[Start of Attachment]

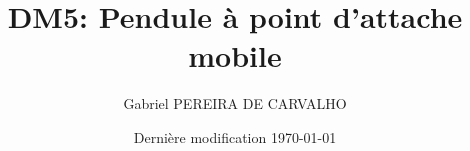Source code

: \documentclass[french]{article}
\begin{document}
	\title{DM5:  Pendule à point d’attache mobile}
	\author{Gabriel PEREIRA DE CARVALHO}
	\date{Dernière modification \today}
	
	\maketitle
	
\end{document}
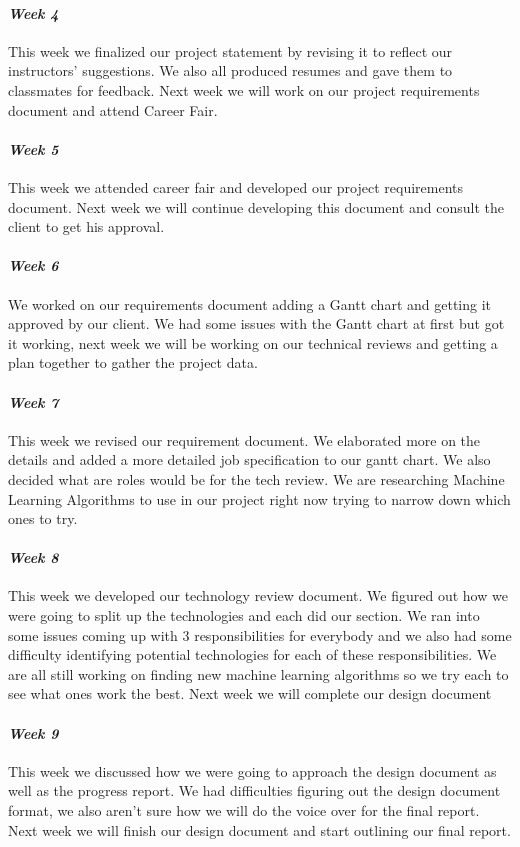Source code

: \documentclass[onecolumn, draftclsnofoot,10pt, compsoc]{IEEEtran}
\begin{document}
\paragraph{\emph{Week 4}}
This week we finalized our project statement by revising it to reflect our instructors' suggestions. We also all produced resumes and gave them to classmates for feedback. Next week we will work on our project requirements document and attend Career Fair.

\paragraph{\emph{Week 5}}
This week we attended career fair and developed our project requirements document. Next week we will continue developing this document and consult the client to get his approval.
\paragraph{\emph{Week 6}}
We worked on our requirements document adding a Gantt chart and getting it approved by our client. We had some issues with the Gantt chart at first but got it working, next week we will be working on our technical reviews and getting a plan together to gather the project data.
\paragraph{\emph{Week 7}}
This week we revised our requirement document. We elaborated more on the details and added a more detailed job specification to our gantt chart. We also decided what are roles would be for the tech review. We are researching Machine Learning Algorithms to use in our project right now trying to narrow down which ones to try.
\paragraph{\emph{Week 8}}
This week we developed our technology review document. We figured out how we were going to split up the technologies and each did our section. We ran into some issues coming up with 3 responsibilities for everybody and we also had some difficulty identifying potential technologies for each of these responsibilities. We are all still working on finding new machine learning algorithms so we try each to see what ones work the best. Next week we will complete our design document
\paragraph{\emph{Week 9}}
This week we discussed how we were going to approach the design document as well as the progress report. We had difficulties figuring out the design document format, we also aren't sure how we will do the voice over for the final report. Next week we will finish our design document and start outlining our final report.
\end{document}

[End of Attachment]

Return the complete material exactly as it appears, without images.

Source code

: \documentclass[french]{article}
\begin{document}
	\title{DM5:  Pendule à point d’attache mobile}
	\author{Gabriel PEREIRA DE CARVALHO}
	\date{Dernière modification \today}
	
	\maketitle
	
\end{document}
Source code

: \documentclass[onecolumn, draftclsnofoot,10pt, compsoc]{IEEEtran}
\begin{document}
\paragraph{\emph{Week 4}}
This week we finalized our project statement by revising it to reflect our instructors' suggestions. We also all produced resumes and gave them to classmates for feedback. Next week we will work on our project requirements document and attend Career Fair.

\paragraph{\emph{Week 5}}
This week we attended career fair and developed our project requirements document. Next week we will continue developing this document and consult the client to get his approval.
\paragraph{\emph{Week 6}}
We worked on our requirements document adding a Gantt chart and getting it approved by our client. We had some issues with the Gantt chart at first but got it working, next week we will be working on our technical reviews and getting a plan together to gather the project data.
\paragraph{\emph{Week 7}}
This week we revised our requirement document. We elaborated more on the details and added a more detailed job specification to our gantt chart. We also decided what are roles would be for the tech review. We are researching Machine Learning Algorithms to use in our project right now trying to narrow down which ones to try.
\paragraph{\emph{Week 8}}
This week we developed our technology review document. We figured out how we were going to split up the technologies and each did our section. We ran into some issues coming up with 3 responsibilities for everybody and we also had some difficulty identifying potential technologies for each of these responsibilities. We are all still working on finding new machine learning algorithms so we try each to see what ones work the best. Next week we will complete our design document
\paragraph{\emph{Week 9}}
This week we discussed how we were going to approach the design document as well as the progress report. We had difficulties figuring out the design document format, we also aren't sure how we will do the voice over for the final report. Next week we will finish our design document and start outlining our final report.
\end{document}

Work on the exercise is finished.